## TASK PROMPT
From the listing below, copy only the lines running from the line that contains "The input data" to the line that contains "the $i$-th customer);", both included.

## RECORDS SUPPLIED
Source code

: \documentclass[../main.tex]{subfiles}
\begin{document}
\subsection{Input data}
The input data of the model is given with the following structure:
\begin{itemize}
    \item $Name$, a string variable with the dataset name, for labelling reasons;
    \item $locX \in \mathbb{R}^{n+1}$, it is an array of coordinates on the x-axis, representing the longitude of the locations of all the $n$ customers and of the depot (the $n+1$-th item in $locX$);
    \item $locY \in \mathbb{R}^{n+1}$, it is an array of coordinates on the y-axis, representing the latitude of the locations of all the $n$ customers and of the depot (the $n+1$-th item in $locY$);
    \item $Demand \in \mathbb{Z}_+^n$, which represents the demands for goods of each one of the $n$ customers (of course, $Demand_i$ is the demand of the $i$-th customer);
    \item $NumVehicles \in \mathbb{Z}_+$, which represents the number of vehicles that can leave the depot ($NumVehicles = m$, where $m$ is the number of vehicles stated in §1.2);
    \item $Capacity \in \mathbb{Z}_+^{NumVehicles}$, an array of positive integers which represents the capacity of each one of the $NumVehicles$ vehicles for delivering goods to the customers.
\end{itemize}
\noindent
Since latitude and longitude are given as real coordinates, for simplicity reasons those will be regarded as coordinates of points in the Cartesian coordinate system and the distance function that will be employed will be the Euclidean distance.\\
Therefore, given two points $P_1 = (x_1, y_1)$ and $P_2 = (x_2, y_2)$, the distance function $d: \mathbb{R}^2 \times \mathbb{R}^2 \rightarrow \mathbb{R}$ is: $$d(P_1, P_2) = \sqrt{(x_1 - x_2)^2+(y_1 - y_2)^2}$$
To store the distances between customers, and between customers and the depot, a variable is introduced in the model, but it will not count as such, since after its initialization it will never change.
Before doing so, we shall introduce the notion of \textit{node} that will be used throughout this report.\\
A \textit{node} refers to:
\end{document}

## ANSWER BOX
The input data of the model is given with the following structure:
\begin{itemize}
    \item $Name$, a string variable with the dataset name, for labelling reasons;
    \item $locX \in \mathbb{R}^{n+1}$, it is an array of coordinates on the x-axis, representing the longitude of the locations of all the $n$ customers and of the depot (the $n+1$-th item in $locX$);
    \item $locY \in \mathbb{R}^{n+1}$, it is an array of coordinates on the y-axis, representing the latitude of the locations of all the $n$ customers and of the depot (the $n+1$-th item in $locY$);
    \item $Demand \in \mathbb{Z}_+^n$, which represents the demands for goods of each one of the $n$ customers (of course, $Demand_i$ is the demand of the $i$-th customer);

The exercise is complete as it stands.